Myth #2: Older people prefer to be alone.
Not only is this untrue, but this way of thinking is actually extremely dangerous! Senior isolation is especially draining on one’s well-being, leading to the deterioration of not only physical health, but mental health as well. Just like anyone else, seniors need to be a part of thriving and active social circles. This could be friends around their same age, or even their family members. When Googling ‘retirement communities near me’, be sure to pay attention to what senior living facilities have to offer, especially in the realm of social activities.
Myth #3: Older people don’t contribute much to society.
With age comes experience, and as we all know, experience is invaluable. People over the age of 50 bring a lot of knowledge and skill to their homes, workforce, and communities. Many volunteer to tutor, assist foster children, work as ‘candy stripers’ at local hospitals, or even actively participate with non-profit organizations such as Meals on Wheels or Habitat for Humanity. They serve as model citizens for the younger generations, and pass down stories about culture and heritage that might otherwise be forgotten.
Myth #4: As people age, they just get more stubborn.
Those aged 65 or older have lived through some very critical, and often dark, times in history. They have survived, and maybe even fought in, several wars and international conflicts, helped implement mass change, such as the Civil Rights Movement, and probably even watched the Space Race occur. And that is only barely scratching the surface! Older people have great mental resilience, and can look at adversity and hardship and know how to handle it. They aren’t just ‘stubborn’ or ‘set in their ways’. In fact, they’ve been flexible since before most of us were born!
Myth #5: Seniors tend to have a diminished mental and physical state.
While yes, getting older does come with a few downfalls, such as slowing down just a bit, there is much to be done that can help ease these symptoms. There are healthy habits that work to combat the deterioration of our stem cells, allowing us to maintain peak physical form as long as possible. Here are a few habit that seniors can try:
Go on regular walks around the neighborhood with a friend or family member, or maybe even your furry best friend. Not only is this great for lung and heart health, but will boost mental health as well.
This activity does wonders to help bolster muscle strength and retain bone density.

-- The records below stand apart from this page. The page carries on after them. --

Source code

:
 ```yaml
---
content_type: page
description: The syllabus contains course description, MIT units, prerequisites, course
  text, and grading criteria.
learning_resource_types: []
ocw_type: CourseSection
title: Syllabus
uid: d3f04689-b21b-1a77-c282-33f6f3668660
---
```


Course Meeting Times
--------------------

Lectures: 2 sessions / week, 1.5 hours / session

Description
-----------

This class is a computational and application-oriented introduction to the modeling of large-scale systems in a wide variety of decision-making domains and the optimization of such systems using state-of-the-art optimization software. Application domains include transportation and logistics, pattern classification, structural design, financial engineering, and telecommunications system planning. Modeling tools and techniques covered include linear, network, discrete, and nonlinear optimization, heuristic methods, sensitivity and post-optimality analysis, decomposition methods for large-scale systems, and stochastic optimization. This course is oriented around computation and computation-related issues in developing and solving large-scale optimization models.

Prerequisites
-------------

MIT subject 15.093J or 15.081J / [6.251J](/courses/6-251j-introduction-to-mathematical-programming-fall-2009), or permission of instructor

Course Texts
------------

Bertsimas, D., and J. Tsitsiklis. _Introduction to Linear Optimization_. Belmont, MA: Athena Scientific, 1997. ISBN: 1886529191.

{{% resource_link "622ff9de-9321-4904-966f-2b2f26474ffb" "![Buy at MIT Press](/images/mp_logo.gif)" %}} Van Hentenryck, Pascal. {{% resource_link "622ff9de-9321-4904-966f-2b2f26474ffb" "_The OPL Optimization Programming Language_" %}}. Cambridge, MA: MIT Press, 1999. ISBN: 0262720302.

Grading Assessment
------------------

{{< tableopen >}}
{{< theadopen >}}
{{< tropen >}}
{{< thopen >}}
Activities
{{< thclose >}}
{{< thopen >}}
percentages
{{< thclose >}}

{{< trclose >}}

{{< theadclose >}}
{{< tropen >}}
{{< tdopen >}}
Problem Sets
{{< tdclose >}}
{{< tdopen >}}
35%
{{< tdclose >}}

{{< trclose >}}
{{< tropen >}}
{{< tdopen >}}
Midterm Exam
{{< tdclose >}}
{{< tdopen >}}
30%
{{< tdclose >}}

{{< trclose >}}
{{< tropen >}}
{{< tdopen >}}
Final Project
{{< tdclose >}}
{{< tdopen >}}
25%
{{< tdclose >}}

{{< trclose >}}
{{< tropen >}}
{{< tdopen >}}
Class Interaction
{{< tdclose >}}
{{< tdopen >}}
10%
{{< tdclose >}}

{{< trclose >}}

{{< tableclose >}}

You don’t have to lift like you’re training for the next Iron Man competition, but even lifting 10-15 lbs on a regular basis will keep your body strong.
Don’t just hit the gym, give your brain a workout, too! Play games such as chess or Sudoku, put together jigsaw puzzles, and try to solve brain teasers or crosswords. These activities are usually very fun and can help keep your brain sharp as well.
Aging is inevitable, but it can be something fun and exciting! With each new year on the calendar, we are making way for fresh experiences and the opportunity to make new memories while we’re at it. While aging does come with concerns and challenges, maintaining a positive disposition and doing our best to stay active and involved can help to curb some of these issues. After all, these aren’t called the ‘golden years’ for nothing!